A fat seagull landed on the pier. Her sharp squawk brought Ash back to the presence. He spat on the old stone floor. It was time to get back to the guard post. He stopped for a moment, groping under the dark green coat for something. His hand found the long crystal capsule, taking it out studied the small hatchment of the Royal Academy of Magic and the beautiful crimson liquid inside, the key to his survival. Ash gave it one last glance before quickly hiding it back in his coat. It meant everything. Not just to him but to many. He looked around and started walking back to his cabin.

 

Even if Ash had not been so fascinated with the Elixir, he probably wouldn’t have spotted the dark, swiftly moving figure, reflected on the crystal capsule. The figure landed high above him on top of a towering post watching him silently. Ash was in the middle of the pier when he caught movement to his right. It was a split second. He turned quickly sucking in a breath to yell but no sound left his lips. Only blood, as the cold bite of the dagger cut through the skin of his neck and crushed his larynx. Ash could just make out a skull masked figure behind him as his body went limp, the figure caught him laying him down gently. The horrified surprise froze to Ash’s face as he stared into the eyes of a dreadful skull mask. It even had the usual sinister grin of a skull carved in it. Ash remembered his dream but could not speak anymore just gasped in horror.

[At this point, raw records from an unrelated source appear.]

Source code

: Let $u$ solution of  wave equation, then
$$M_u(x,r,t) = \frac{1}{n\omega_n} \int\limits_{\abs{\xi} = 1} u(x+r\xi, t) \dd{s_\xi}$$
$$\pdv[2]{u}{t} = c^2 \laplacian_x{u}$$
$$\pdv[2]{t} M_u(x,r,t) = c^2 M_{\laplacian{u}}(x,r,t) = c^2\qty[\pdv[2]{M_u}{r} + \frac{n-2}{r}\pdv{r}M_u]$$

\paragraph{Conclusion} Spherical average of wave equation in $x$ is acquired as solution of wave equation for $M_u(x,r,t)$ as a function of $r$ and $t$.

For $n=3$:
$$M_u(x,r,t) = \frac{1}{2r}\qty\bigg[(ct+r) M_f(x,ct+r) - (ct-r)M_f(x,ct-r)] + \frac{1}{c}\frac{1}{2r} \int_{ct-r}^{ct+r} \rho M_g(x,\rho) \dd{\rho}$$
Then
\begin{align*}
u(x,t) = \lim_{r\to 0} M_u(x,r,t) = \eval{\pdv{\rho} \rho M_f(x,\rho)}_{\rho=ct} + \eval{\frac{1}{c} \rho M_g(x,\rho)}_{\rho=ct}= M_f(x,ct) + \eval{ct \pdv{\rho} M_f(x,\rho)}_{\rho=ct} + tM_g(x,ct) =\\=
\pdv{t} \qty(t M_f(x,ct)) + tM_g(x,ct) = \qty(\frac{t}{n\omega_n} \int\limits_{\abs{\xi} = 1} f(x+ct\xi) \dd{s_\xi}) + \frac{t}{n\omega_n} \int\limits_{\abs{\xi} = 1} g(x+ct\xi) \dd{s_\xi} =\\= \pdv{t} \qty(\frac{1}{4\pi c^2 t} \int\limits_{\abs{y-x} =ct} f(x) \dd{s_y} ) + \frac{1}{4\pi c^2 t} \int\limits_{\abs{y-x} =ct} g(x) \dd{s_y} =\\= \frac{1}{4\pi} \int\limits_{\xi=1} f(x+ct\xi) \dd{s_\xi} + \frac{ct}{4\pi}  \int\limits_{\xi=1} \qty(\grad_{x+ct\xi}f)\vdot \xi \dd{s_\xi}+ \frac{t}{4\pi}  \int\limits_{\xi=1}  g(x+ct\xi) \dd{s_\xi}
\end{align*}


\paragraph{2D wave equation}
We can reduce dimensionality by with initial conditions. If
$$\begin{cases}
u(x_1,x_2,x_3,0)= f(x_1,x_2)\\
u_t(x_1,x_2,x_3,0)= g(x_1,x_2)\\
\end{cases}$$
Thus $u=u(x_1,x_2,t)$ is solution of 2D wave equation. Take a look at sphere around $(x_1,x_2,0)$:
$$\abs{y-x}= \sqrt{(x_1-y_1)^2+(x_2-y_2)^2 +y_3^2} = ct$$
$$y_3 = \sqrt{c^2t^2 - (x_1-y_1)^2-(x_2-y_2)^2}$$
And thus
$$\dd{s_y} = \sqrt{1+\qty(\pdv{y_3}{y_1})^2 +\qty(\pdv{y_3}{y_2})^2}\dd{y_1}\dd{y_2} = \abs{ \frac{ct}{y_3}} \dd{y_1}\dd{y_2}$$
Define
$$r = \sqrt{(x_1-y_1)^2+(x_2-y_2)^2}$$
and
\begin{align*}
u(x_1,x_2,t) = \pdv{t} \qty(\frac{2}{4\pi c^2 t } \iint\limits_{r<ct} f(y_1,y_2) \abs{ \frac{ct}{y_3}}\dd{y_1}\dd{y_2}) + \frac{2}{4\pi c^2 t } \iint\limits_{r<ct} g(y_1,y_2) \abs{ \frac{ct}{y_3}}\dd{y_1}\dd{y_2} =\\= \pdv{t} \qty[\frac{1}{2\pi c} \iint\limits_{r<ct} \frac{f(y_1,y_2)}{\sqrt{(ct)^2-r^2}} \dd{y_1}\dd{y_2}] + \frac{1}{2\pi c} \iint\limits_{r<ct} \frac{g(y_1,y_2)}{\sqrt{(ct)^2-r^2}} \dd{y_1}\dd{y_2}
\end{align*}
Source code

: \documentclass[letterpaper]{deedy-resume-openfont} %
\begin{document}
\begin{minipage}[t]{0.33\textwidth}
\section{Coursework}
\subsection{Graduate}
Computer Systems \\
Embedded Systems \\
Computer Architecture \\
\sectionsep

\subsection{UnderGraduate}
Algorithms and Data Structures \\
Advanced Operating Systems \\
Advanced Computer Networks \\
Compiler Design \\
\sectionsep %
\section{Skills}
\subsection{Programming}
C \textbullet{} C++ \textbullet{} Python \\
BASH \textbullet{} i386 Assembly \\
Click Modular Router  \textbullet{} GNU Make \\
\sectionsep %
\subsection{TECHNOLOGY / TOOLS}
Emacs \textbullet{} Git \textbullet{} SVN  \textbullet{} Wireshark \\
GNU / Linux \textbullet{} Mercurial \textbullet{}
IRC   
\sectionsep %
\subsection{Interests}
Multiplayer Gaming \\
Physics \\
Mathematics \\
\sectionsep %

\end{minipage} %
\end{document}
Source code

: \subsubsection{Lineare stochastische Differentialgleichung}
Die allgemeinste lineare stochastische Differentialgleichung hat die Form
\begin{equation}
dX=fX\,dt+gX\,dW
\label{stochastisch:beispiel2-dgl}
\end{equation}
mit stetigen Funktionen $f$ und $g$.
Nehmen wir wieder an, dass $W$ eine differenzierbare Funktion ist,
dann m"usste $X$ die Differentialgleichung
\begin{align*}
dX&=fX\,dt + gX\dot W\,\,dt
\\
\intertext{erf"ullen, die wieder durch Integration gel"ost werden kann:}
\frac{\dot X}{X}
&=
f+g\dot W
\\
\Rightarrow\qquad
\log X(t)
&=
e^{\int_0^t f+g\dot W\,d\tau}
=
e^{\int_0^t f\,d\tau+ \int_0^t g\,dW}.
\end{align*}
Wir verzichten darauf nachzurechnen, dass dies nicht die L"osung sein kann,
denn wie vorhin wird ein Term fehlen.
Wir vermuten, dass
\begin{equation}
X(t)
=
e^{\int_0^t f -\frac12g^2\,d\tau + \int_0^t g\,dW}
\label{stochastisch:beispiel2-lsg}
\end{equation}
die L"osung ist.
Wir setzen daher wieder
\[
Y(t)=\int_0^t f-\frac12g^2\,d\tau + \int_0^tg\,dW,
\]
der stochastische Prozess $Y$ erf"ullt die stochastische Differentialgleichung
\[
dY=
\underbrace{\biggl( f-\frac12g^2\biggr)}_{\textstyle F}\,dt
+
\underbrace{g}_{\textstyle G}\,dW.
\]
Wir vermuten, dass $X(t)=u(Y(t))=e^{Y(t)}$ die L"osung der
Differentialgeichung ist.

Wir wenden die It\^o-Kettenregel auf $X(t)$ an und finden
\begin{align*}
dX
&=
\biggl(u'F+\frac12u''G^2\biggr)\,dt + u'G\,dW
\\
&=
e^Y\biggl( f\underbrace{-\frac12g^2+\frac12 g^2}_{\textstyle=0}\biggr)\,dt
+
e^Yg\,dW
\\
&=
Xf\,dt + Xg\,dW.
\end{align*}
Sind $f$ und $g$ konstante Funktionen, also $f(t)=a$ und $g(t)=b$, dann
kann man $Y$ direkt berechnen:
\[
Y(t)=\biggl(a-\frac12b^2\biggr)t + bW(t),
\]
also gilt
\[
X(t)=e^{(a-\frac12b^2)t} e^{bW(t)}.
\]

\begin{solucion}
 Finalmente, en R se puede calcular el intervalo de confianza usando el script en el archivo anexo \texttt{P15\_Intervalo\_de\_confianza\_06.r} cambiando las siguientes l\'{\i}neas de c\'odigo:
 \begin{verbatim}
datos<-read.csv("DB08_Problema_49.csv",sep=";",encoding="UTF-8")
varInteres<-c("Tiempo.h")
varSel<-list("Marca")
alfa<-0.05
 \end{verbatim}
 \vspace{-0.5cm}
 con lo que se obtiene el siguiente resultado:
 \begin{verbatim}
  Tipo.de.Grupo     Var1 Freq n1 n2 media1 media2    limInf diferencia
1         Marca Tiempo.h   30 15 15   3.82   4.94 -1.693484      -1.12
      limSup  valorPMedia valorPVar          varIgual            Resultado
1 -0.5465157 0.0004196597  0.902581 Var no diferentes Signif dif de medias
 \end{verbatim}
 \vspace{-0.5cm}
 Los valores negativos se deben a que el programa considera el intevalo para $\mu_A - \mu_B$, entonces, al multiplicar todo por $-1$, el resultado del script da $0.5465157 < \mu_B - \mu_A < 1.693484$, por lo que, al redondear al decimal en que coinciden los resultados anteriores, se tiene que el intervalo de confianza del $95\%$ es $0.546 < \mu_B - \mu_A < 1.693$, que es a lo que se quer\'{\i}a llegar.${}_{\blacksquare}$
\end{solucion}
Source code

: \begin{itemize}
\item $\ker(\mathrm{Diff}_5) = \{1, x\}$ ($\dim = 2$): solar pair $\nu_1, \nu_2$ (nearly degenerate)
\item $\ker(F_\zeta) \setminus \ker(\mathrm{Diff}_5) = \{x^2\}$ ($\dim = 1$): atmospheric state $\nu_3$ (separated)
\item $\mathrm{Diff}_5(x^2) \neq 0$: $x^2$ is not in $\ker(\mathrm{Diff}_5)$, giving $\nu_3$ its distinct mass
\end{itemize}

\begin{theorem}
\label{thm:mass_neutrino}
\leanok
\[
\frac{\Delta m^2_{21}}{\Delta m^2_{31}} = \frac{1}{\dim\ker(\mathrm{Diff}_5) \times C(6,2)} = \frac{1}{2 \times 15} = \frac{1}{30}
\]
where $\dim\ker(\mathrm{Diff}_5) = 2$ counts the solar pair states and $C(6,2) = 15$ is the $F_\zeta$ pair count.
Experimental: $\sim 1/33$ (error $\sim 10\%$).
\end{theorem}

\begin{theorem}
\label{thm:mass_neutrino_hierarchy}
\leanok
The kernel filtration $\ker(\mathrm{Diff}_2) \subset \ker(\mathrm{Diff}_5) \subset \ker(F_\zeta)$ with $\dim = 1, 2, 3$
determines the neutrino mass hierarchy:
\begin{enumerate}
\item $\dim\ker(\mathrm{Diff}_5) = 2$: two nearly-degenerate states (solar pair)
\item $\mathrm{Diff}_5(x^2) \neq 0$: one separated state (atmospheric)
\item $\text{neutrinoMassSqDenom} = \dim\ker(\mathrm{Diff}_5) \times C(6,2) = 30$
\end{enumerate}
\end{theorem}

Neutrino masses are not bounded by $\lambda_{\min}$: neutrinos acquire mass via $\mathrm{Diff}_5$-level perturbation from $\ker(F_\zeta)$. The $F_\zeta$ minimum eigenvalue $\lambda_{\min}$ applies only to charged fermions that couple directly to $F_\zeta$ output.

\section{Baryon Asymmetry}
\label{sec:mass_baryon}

“Where is it?” asked the thug. Speaking through the mask gave his voice an unearthly timber. Ash feebly attempted to prevent him from stealing the elixir even as his life’s blood spurted from his wound. The assassin pulled out the potion and Ash used the last of his failing strength to grab his wrist. “I don’t need this you fool.” The man shook the boy's hand off and it landed in a puddle with a lifeless splash. He threw the potion behind him and continued his rummaging inside the coat. A few moments later he stood up having found what he was looking for. A medal. A round pendant, the size of his palm, hanging on a leather string. It had been a gift from his mother. She found it at the river, the current often washed up junk from the aristocrats’ district. Their junk was treasure to many. Ash was not too fond of it but kept it to please his mother. He eventually got used to it so it stuck with him. It had a few old runes on it. The assassin held it high and murmured the syllables as the old witch had taught him and the runes suddenly flared with a purple light.